Content starts

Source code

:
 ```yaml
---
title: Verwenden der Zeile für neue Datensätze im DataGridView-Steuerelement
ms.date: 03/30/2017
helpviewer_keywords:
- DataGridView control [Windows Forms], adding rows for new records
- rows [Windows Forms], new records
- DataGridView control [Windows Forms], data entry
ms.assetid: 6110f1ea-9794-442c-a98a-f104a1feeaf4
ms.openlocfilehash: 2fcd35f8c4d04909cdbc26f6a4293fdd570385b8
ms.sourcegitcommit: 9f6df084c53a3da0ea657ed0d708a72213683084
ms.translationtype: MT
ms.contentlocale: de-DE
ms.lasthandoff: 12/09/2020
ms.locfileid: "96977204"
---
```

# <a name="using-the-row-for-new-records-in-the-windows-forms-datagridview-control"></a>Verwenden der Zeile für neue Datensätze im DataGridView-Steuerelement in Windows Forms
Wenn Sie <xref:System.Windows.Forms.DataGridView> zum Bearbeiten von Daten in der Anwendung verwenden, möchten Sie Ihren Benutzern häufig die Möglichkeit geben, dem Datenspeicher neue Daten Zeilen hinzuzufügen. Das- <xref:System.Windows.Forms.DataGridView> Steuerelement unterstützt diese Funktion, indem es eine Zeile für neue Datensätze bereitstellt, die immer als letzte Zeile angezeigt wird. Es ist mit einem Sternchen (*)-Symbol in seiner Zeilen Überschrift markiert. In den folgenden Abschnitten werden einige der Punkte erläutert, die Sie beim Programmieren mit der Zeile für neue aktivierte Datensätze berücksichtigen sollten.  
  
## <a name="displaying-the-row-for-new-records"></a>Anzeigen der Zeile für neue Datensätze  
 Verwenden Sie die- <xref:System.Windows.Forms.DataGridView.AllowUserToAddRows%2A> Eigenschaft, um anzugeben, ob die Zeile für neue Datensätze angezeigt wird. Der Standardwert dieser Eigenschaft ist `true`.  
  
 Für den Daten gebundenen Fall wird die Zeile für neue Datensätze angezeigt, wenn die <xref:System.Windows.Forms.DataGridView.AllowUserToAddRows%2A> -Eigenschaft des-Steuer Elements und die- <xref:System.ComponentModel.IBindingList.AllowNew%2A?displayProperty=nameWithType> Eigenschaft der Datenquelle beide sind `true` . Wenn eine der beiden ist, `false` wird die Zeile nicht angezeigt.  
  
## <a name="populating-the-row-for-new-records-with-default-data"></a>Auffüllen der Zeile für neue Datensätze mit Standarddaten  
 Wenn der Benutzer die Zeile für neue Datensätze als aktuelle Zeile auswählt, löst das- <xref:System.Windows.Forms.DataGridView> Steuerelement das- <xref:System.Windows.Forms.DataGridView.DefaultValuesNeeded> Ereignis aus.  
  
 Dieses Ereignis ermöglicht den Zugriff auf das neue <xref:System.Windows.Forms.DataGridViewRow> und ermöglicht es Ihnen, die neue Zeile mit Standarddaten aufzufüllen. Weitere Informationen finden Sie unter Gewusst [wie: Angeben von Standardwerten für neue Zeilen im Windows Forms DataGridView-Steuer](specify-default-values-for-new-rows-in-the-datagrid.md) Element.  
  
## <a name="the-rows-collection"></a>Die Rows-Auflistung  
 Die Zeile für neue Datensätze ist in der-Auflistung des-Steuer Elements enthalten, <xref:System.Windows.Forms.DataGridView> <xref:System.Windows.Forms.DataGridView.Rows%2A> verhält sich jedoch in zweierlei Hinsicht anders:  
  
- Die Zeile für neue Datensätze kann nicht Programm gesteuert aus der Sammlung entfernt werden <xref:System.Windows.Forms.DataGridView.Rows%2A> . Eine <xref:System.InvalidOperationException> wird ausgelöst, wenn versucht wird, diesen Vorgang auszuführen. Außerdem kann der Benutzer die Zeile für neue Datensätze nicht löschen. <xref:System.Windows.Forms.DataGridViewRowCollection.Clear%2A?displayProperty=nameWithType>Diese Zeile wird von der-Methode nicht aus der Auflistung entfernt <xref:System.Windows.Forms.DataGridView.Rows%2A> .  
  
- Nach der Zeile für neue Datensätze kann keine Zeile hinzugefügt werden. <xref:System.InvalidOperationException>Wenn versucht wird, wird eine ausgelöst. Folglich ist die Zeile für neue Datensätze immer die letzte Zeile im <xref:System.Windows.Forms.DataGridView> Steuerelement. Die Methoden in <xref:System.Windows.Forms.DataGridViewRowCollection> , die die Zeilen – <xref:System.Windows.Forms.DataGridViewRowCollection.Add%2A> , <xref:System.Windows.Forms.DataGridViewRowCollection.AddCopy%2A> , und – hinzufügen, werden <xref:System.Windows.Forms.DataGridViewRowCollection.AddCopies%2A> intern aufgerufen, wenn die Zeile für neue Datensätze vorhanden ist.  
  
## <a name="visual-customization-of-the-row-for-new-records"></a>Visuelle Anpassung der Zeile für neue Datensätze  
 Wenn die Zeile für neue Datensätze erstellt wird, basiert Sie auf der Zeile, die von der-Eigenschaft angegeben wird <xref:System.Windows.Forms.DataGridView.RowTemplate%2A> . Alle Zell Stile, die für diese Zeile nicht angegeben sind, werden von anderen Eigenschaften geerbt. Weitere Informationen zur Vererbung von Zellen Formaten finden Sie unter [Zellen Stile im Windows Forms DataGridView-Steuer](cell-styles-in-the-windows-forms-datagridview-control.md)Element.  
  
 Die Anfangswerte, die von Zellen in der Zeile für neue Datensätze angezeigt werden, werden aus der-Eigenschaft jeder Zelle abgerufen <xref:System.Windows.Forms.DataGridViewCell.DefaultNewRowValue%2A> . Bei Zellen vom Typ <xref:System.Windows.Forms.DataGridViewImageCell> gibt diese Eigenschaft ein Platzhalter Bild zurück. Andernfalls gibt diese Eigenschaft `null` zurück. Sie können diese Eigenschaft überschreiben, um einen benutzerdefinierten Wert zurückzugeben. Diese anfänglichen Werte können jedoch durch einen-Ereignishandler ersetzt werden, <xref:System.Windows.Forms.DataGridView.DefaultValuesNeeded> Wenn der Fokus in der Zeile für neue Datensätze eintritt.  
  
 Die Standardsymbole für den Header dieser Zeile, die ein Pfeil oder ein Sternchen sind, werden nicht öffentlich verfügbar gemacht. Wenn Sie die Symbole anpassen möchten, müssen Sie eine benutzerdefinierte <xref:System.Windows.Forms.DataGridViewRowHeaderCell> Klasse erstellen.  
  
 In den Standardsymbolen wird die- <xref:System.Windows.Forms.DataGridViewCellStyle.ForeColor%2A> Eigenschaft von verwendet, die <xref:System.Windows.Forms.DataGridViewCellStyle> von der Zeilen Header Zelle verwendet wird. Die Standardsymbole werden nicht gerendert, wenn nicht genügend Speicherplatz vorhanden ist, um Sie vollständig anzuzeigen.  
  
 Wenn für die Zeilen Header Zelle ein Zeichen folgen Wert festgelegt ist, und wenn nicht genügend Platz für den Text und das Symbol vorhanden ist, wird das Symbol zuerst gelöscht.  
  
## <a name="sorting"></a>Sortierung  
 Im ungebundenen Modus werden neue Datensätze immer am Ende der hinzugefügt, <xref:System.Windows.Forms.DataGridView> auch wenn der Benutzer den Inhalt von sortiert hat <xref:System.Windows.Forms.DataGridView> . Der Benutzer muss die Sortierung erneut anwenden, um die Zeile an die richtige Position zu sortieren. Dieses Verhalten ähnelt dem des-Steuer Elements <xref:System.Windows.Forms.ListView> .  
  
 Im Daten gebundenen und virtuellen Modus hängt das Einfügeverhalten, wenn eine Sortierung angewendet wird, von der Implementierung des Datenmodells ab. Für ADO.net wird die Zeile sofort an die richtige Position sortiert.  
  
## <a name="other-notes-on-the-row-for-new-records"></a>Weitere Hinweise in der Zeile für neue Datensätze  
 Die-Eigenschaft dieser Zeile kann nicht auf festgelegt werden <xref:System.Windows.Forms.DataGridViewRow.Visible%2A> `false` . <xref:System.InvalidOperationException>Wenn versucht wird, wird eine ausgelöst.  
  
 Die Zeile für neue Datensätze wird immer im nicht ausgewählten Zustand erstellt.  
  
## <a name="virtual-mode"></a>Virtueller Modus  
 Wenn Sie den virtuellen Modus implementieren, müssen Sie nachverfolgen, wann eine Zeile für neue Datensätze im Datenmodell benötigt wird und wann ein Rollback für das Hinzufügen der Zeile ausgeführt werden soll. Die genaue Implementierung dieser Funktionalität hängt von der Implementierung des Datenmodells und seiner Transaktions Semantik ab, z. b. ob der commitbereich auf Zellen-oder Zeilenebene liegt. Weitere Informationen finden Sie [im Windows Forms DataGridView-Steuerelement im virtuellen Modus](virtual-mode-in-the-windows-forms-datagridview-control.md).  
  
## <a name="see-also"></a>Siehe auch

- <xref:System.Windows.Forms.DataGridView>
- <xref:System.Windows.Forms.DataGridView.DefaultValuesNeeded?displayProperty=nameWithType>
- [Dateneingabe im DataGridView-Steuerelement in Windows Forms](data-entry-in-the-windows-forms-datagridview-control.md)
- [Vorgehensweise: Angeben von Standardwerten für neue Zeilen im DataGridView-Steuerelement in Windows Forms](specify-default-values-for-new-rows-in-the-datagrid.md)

Content ends

**YOUR INSTRUCTIONS**
Filter the records for lines containing the word "Position" and copy each one.

**EXPECTED OUTPUT**
 Im ungebundenen Modus werden neue Datensätze immer am Ende der hinzugefügt, <xref:System.Windows.Forms.DataGridView> auch wenn der Benutzer den Inhalt von sortiert hat <xref:System.Windows.Forms.DataGridView> . Der Benutzer muss die Sortierung erneut anwenden, um die Zeile an die richtige Position zu sortieren. Dieses Verhalten ähnelt dem des-Steuer Elements <xref:System.Windows.Forms.ListView> .  
 Im Daten gebundenen und virtuellen Modus hängt das Einfügeverhalten, wenn eine Sortierung angewendet wird, von der Implementierung des Datenmodells ab. Für ADO.net wird die Zeile sofort an die richtige Position sortiert.  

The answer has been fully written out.